| Work task |
Search the records that follow and extract every line containing the string "because".

━━━━━━━━━━━━━━━━━━━━━━━━━━━━━━

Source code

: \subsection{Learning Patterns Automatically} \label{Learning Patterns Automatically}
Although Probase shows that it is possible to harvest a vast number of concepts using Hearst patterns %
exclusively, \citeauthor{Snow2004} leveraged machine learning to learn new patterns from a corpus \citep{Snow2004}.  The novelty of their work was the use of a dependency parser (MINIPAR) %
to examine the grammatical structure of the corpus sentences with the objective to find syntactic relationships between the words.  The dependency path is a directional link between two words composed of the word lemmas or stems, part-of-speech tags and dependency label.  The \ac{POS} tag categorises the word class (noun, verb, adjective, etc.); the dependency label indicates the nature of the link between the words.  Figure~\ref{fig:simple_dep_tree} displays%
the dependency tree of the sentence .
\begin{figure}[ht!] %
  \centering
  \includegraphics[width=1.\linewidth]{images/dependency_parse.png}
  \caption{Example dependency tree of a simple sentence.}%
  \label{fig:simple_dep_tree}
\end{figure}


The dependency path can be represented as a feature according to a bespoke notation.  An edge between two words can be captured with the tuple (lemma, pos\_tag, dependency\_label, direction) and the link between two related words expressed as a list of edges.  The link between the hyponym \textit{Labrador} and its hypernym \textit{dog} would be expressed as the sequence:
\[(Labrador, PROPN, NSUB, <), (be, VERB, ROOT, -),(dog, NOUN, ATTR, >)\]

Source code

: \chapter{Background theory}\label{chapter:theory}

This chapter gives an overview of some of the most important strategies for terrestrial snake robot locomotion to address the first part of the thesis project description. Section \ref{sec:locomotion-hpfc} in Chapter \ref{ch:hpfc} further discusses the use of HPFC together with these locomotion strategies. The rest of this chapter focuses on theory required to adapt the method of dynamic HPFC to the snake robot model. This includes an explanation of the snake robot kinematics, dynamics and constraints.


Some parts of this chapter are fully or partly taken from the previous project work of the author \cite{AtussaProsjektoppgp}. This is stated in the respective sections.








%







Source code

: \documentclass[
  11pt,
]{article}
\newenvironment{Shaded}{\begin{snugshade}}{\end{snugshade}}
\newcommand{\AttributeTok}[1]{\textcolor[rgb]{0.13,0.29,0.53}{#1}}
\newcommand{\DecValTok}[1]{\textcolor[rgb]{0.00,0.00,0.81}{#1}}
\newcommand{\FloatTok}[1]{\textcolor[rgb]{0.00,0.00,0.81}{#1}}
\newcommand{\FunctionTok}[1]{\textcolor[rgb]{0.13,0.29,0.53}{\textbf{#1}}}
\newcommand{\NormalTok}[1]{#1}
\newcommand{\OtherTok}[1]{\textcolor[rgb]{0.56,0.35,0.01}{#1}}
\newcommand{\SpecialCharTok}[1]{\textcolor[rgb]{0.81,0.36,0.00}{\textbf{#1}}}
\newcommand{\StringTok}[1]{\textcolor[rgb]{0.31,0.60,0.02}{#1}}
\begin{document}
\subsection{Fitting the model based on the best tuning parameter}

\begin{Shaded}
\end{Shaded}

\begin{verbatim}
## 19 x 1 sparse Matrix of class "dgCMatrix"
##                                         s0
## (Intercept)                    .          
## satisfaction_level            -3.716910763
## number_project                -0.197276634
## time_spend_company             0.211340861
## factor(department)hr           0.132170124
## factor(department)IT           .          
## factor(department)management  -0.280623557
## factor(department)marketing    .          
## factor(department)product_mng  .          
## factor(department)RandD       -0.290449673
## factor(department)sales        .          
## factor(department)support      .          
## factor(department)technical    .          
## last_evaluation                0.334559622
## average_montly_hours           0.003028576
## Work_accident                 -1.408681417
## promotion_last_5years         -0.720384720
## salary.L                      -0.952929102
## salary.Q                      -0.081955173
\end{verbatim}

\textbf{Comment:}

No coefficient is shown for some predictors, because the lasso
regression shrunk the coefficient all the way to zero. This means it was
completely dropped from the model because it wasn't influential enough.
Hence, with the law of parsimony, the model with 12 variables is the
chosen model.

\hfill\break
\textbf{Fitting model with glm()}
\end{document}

━━━━━━━━━━━━━━━━━━━━━━━━━━━━━━

| Answer |
No coefficient is shown for some predictors, because the lasso
completely dropped from the model because it wasn't influential enough.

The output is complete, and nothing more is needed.